■ **TASK OBJECTIVE**:
Every line holding "Usage" should be copied from the records below.
::: GIVEN RECORDS :::
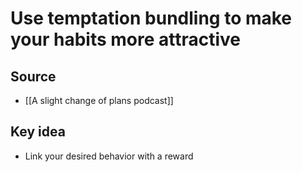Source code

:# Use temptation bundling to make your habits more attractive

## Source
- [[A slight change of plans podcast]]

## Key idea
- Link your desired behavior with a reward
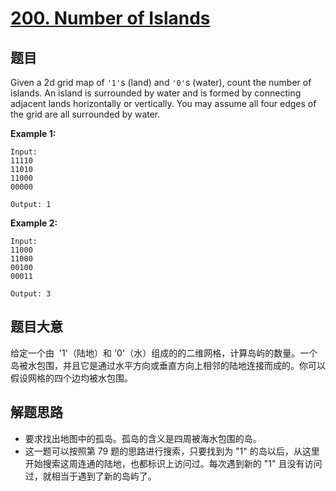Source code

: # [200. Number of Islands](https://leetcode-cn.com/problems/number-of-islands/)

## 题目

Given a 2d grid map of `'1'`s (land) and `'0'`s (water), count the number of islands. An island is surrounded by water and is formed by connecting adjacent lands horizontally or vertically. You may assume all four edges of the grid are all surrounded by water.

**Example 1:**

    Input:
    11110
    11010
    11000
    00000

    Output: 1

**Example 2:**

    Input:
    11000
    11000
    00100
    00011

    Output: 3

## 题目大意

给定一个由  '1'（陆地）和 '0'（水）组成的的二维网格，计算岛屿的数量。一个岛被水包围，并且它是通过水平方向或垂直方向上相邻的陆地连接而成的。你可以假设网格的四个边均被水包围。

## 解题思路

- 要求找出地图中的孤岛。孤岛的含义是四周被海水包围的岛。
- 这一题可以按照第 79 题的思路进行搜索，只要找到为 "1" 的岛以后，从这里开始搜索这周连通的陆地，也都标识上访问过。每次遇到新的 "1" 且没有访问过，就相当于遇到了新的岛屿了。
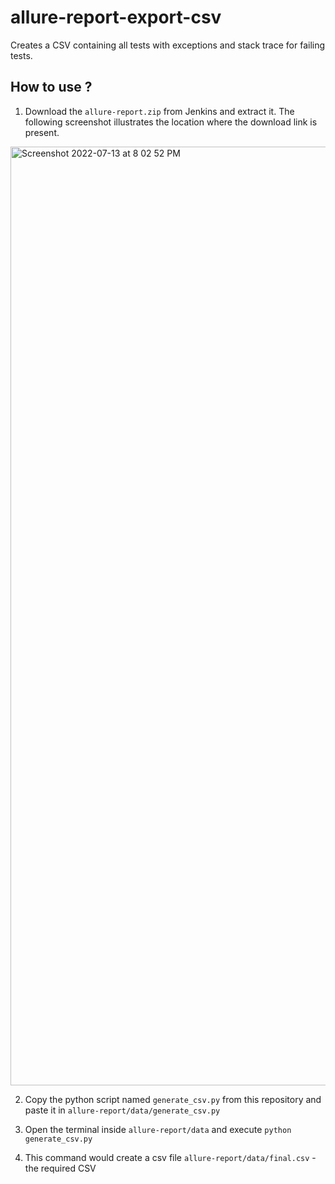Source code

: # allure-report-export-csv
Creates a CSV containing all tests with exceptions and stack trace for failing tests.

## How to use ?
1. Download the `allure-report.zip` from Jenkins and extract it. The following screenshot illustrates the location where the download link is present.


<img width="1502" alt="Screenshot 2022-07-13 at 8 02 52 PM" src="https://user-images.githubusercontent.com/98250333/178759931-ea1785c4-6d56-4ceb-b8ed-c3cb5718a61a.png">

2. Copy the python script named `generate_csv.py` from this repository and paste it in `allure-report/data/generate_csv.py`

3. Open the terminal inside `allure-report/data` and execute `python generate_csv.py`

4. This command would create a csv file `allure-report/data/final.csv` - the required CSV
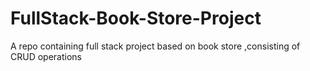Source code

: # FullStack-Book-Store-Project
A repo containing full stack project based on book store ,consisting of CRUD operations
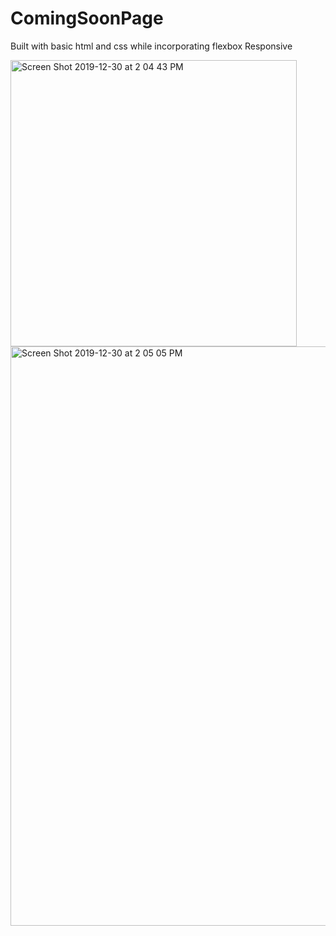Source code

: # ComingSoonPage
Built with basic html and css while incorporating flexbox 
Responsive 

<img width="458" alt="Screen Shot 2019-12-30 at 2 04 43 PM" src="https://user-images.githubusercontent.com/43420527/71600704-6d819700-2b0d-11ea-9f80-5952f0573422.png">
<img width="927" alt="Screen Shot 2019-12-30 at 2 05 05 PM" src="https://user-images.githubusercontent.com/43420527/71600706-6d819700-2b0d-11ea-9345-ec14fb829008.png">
:::
::: GIVEN RECORDS :::
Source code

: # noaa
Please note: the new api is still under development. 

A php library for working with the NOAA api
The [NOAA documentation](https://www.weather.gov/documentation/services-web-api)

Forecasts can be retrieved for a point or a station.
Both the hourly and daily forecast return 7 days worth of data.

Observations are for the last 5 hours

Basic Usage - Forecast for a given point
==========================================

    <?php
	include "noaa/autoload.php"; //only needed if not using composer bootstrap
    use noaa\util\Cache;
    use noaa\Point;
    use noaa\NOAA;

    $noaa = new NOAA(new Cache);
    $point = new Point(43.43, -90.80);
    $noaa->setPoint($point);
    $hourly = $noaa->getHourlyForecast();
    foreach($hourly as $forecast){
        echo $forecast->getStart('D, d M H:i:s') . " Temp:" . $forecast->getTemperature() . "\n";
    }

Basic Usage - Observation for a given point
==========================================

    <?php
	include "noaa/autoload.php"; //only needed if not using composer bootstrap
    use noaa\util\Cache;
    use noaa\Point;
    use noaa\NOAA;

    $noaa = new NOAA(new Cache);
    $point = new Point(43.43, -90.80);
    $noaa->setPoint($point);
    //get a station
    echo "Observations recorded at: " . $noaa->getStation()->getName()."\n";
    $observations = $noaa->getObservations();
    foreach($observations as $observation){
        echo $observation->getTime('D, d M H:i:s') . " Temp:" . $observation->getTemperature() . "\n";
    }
:::
■ **RESPONSE**:
Basic Usage - Forecast for a given point
Basic Usage - Observation for a given point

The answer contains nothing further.